Whew, we've made it to the end of Beer Hawk University Unit 1. That's been a lot of delicious reading, hasn't it? Let's do a quick recap summarising all we've learned in this unit's lessons. We've got to make sure all this tasty information sticks!
Lesson 1 was a brief history of beer. It's far too much to discuss in one quick journal post so here's a quick synopsis:
Some of the earliest forms of beer were, well, enjoyed by the Neolithic peoples of what is now Kurdistan. They put the area's abundant supply of barley and wheat to good use and steeped it in water. Eventually--about 7000 years later--the Sumerians really advanced brewing coming up with more technical brewing vocabulary, different malts and more approriate storage, brewing and serving vessels. At the time of the Sumerians and well into the European Middle Ages women were in charge of brewing. Women's role in the history of beer is so revered that we still, to this day, give a tip o' the cap to the Sumerian goddess of beer, Ninkasi.

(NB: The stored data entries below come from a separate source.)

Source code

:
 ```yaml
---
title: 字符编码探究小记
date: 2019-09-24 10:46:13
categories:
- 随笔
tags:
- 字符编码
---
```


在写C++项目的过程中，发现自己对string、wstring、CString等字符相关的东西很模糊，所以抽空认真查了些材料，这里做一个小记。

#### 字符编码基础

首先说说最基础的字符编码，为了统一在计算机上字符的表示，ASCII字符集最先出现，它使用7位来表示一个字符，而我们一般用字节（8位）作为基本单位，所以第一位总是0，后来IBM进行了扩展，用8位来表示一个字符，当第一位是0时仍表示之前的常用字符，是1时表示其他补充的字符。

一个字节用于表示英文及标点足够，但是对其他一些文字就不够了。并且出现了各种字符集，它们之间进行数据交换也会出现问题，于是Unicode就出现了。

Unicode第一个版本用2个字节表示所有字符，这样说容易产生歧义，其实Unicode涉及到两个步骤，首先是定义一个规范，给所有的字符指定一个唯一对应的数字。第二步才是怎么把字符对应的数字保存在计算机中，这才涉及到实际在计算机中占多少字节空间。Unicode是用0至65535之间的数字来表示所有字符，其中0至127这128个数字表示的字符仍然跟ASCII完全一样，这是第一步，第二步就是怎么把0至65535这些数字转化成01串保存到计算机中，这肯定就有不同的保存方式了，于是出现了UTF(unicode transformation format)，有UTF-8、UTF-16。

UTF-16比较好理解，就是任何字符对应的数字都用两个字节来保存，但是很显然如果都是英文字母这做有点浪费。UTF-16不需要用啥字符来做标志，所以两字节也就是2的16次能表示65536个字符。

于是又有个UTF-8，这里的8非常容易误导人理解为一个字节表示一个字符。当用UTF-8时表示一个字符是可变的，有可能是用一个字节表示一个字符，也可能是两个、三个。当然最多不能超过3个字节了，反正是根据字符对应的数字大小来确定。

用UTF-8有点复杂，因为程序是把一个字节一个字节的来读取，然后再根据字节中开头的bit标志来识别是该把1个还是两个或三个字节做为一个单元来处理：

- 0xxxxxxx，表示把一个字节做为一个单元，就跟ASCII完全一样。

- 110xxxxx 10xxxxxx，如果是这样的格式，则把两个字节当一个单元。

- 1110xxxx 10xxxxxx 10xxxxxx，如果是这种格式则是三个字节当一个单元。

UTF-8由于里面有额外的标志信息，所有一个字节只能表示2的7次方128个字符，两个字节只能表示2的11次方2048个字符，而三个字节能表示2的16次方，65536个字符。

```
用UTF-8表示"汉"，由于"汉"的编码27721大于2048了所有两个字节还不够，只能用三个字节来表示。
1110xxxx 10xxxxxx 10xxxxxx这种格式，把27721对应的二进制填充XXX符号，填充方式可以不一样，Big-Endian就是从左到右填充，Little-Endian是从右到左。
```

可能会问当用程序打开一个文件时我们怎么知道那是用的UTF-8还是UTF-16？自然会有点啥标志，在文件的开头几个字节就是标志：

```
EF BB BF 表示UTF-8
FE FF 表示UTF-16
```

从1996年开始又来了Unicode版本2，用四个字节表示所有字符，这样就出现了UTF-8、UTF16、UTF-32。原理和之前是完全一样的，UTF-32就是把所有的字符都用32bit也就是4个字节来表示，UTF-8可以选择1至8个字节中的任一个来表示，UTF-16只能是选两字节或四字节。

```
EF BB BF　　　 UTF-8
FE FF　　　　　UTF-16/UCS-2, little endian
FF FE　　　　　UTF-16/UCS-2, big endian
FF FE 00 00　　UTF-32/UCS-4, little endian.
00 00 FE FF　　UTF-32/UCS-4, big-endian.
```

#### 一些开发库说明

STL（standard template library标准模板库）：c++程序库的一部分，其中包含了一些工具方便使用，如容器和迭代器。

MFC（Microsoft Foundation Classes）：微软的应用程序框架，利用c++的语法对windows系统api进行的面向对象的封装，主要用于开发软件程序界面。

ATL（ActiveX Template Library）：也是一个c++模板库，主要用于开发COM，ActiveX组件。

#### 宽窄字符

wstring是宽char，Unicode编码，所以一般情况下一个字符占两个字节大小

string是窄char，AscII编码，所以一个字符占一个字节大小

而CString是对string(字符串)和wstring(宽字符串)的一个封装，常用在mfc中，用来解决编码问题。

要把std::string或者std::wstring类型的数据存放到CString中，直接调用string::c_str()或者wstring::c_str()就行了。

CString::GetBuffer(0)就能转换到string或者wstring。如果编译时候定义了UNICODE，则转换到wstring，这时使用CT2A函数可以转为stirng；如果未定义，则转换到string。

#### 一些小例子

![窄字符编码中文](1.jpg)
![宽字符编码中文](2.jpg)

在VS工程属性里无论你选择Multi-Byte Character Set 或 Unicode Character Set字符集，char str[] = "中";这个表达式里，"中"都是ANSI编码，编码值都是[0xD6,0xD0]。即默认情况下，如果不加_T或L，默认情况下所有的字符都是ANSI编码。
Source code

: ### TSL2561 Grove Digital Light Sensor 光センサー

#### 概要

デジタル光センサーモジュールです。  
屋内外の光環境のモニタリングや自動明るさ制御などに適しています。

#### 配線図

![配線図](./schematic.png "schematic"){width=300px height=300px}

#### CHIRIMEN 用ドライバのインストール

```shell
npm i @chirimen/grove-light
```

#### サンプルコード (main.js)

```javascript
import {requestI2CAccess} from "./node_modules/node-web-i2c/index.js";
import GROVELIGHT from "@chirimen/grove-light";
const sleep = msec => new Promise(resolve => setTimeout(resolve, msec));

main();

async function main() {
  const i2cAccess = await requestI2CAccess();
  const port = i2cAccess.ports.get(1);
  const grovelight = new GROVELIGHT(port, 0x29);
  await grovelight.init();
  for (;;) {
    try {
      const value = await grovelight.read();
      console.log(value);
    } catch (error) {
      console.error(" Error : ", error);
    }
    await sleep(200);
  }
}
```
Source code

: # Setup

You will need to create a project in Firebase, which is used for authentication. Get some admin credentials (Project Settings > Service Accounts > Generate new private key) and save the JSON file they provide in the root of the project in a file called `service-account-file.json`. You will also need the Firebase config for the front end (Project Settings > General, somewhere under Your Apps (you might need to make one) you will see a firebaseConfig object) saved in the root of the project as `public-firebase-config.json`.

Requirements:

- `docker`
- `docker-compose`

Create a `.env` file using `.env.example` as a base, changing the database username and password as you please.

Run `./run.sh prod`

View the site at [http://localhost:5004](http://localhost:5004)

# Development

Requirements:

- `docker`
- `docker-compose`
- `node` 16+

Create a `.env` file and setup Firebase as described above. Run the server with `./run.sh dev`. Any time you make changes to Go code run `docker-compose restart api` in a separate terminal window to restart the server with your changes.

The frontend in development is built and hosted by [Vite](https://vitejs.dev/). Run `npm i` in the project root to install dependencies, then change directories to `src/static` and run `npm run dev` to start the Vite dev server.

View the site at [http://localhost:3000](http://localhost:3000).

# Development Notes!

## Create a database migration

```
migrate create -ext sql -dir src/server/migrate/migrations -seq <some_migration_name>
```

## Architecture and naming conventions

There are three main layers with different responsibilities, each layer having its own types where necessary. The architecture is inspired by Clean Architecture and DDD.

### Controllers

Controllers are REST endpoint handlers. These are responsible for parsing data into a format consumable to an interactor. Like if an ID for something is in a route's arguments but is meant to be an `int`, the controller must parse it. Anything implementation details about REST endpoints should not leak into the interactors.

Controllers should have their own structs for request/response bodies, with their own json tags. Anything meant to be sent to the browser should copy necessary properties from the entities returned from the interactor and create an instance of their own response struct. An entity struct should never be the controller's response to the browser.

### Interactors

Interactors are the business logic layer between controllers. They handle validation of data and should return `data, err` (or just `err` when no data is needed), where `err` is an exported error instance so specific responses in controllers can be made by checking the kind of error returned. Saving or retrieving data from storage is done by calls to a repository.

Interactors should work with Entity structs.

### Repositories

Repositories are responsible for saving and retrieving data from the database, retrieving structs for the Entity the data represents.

Lesson 2 discussed the four main ingredients in beer. Here's a quick review of yeast, malt, water and hops:
Yeast is responsible for alcohol, carbonation and some flavour in beer.
There are two species of yeast strains responsible for making beer: Saccharomyces Cerevisiae and Saccharomyces Pastorianus (Ale and Lager, respectively).
Ale yeast is called "top-fermenting" while lager yeast is called "bottom fermenting".
Ale yeast ferments at higher temperatures than lager yeast.
Yeast was finally isolated as being responsible for converting sugars into alcohol in the middle of the 19th century.
Malts are responsible for colour, body, mouthfeel, flavour and giving yeast the sugars they need
Grains used in beer are typically barley, wheat, oats and rye.
Raw grains go through a process called "malting" in order to acquire the enzyme necessary to convert starches to sugars.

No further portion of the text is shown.